Judgment affirmed in Case No. A07A2019.   Judgment affirmed in part and reversed in part in Case No. A07A2020.


1.   The bank also sued Calder Bond, but he was discharged in bankruptcy.

2.   Bond also signed a guaranty, but it was discharged in his bankruptcy.

3.   The evidence showed that one draw in the amount of $16,000, issued on November 18, 2003, was not deposited into this account.   That draw was instead issued in the form of a certified check made payable to Fielbon, which was processed through Capital City Bank, where Fielbon also held an account.
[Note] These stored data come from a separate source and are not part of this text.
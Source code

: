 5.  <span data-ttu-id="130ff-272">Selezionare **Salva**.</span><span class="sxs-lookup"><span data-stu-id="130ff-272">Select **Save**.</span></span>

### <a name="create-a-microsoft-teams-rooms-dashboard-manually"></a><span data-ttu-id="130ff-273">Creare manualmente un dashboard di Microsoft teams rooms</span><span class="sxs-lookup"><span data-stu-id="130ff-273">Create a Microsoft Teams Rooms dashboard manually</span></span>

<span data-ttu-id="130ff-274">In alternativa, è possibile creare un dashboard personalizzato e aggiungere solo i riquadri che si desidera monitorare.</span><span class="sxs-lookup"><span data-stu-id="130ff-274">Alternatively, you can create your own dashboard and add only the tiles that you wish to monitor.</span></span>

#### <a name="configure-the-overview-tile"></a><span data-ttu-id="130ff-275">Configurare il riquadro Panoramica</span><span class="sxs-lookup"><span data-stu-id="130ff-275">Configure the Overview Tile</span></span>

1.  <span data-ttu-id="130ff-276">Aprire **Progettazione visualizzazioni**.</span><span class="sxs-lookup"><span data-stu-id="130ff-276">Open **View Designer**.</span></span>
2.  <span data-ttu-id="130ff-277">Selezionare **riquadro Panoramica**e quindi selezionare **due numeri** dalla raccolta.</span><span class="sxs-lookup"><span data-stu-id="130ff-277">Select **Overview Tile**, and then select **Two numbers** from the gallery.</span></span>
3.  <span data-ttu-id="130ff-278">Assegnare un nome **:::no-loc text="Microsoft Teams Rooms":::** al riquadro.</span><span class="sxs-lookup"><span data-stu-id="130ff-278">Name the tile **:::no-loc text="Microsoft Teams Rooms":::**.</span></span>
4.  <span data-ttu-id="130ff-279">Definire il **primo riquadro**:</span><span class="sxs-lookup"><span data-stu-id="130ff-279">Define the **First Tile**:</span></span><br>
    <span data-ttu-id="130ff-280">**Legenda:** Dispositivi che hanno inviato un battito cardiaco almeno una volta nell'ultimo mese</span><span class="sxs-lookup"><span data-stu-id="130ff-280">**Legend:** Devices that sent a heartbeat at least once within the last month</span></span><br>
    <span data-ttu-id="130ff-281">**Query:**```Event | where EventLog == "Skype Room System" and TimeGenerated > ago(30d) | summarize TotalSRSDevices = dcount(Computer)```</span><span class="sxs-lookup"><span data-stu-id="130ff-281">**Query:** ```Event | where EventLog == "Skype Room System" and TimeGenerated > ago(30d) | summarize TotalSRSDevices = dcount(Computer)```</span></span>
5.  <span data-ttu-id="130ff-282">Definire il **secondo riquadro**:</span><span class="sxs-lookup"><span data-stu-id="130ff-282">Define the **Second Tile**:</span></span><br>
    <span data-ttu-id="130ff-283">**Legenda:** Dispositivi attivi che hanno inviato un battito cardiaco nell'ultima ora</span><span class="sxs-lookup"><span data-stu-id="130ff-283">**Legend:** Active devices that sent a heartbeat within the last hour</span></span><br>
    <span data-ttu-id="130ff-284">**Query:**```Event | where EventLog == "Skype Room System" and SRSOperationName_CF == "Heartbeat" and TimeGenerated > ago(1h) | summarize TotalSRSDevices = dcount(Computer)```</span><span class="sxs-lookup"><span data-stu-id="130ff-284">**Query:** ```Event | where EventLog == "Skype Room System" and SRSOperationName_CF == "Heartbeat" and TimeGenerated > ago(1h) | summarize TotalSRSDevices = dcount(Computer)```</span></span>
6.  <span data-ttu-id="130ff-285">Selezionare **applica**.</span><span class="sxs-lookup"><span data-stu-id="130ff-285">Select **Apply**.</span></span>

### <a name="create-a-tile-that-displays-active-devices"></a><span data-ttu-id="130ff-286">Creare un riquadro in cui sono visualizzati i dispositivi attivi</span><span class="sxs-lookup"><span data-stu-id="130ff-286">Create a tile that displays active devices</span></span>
4.   At trial Alexander denied that she made this change, although she admitted making other changes on the draw sheet in green ink.   Gresham testified, however, that Alexander had previously admitted changing the lot numbers and the change appeared to be in her handwriting.   Moreover, in an earlier deposition Gresham said that Alexander told him in the October 2003 telephone call that she had made this change.

5.   While Fielbon presented evidence that Bond took approximately $29,000 in draws from this loan at Colony Bank, the lawsuit against Bond contended that he had embezzled at least $700,000 in Fielbon funds from various sources.
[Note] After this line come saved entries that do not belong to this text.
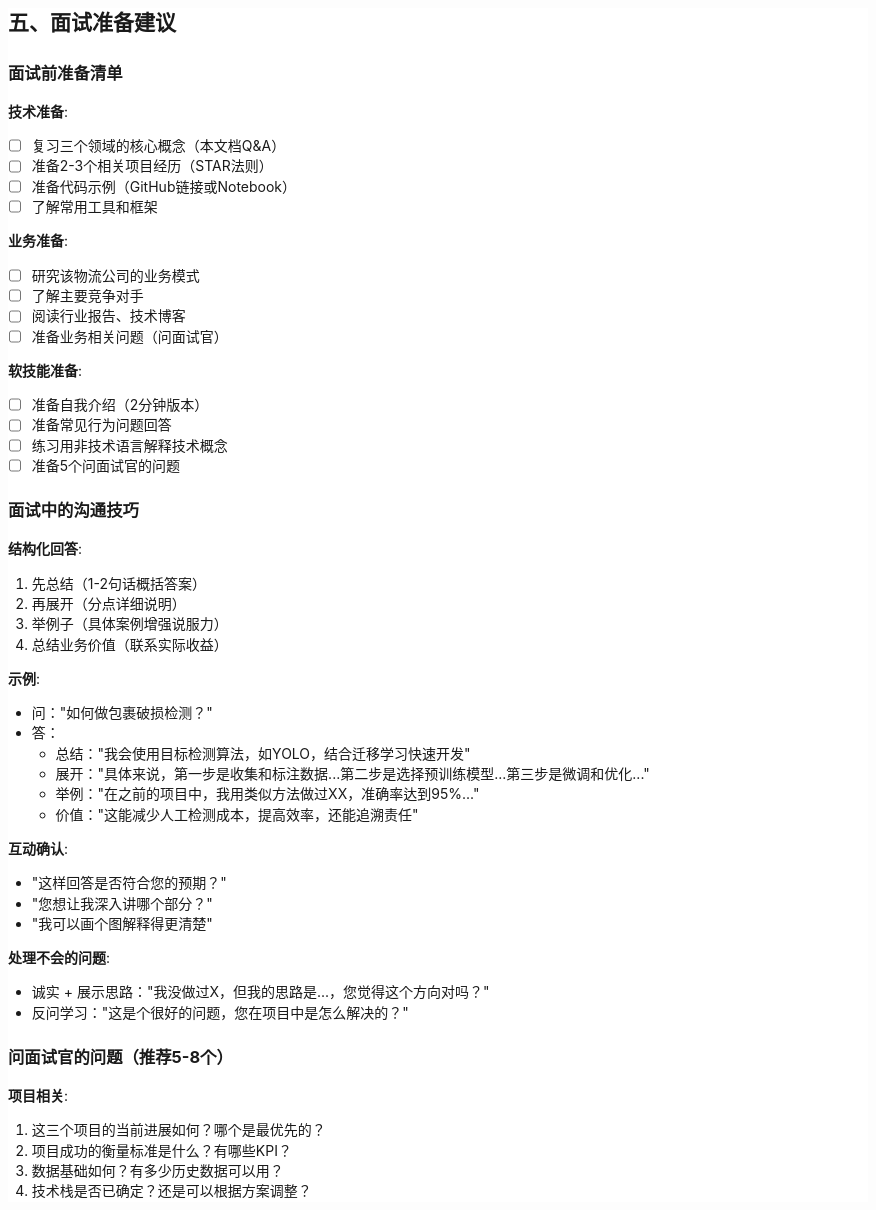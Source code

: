
## 五、面试准备建议

### 面试前准备清单

**技术准备**:
- [ ] 复习三个领域的核心概念（本文档Q&A）
- [ ] 准备2-3个相关项目经历（STAR法则）
- [ ] 准备代码示例（GitHub链接或Notebook）
- [ ] 了解常用工具和框架

**业务准备**:
- [ ] 研究该物流公司的业务模式
- [ ] 了解主要竞争对手
- [ ] 阅读行业报告、技术博客
- [ ] 准备业务相关问题（问面试官）

**软技能准备**:
- [ ] 准备自我介绍（2分钟版本）
- [ ] 准备常见行为问题回答
- [ ] 练习用非技术语言解释技术概念
- [ ] 准备5个问面试官的问题

### 面试中的沟通技巧

**结构化回答**:
1. 先总结（1-2句话概括答案）
2. 再展开（分点详细说明）
3. 举例子（具体案例增强说服力）
4. 总结业务价值（联系实际收益）

**示例**:
- 问："如何做包裹破损检测？"
- 答：
  - 总结："我会使用目标检测算法，如YOLO，结合迁移学习快速开发"
  - 展开："具体来说，第一步是收集和标注数据...第二步是选择预训练模型...第三步是微调和优化..."
  - 举例："在之前的项目中，我用类似方法做过XX，准确率达到95%..."
  - 价值："这能减少人工检测成本，提高效率，还能追溯责任"

**互动确认**:
- "这样回答是否符合您的预期？"
- "您想让我深入讲哪个部分？"
- "我可以画个图解释得更清楚"

**处理不会的问题**:
- 诚实 + 展示思路："我没做过X，但我的思路是...，您觉得这个方向对吗？"
- 反问学习："这是个很好的问题，您在项目中是怎么解决的？"

### 问面试官的问题（推荐5-8个）

**项目相关**:
1. 这三个项目的当前进展如何？哪个是最优先的？
2. 项目成功的衡量标准是什么？有哪些KPI？
3. 数据基础如何？有多少历史数据可以用？
4. 技术栈是否已确定？还是可以根据方案调整？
6.   The policy notes that most new businesses fail within the first five years;  and Fielbon had been in existence for approximately two years when the note was executed.

7.   An exception lies where the nonperformance or inaction under the contract “is of such a type as to create an unreasonable risk of harm to others.”  (Citations omitted.)  Orkin Exterminating Co. v. Stevens, 130 Ga.App. 363, 365, 203 S.E.2d 587 (1973).   But this is not such a case.   See, e.g., Lenny's, Inc. v. Allied Sign Erectors, 170 Ga.App. 706, 708(3), 318 S.E.2d 140 (1984) (contract breach resulted in extensive fire damage).

8.   Although Fielbon asserts that it was also a depositor with the bank, it has asserted no acts of negligence in connection with the handling of its checking account, other than the fact that funds were deposited into the account due to negligence in handling the loan.   Fielbon cannot allege that the bank was negligent in allowing Bond to write checks on the account because he had specific authority to do so.

ADAMS, Judge.

ANDREWS, P.J., and BLACKBURN, P.J., concur.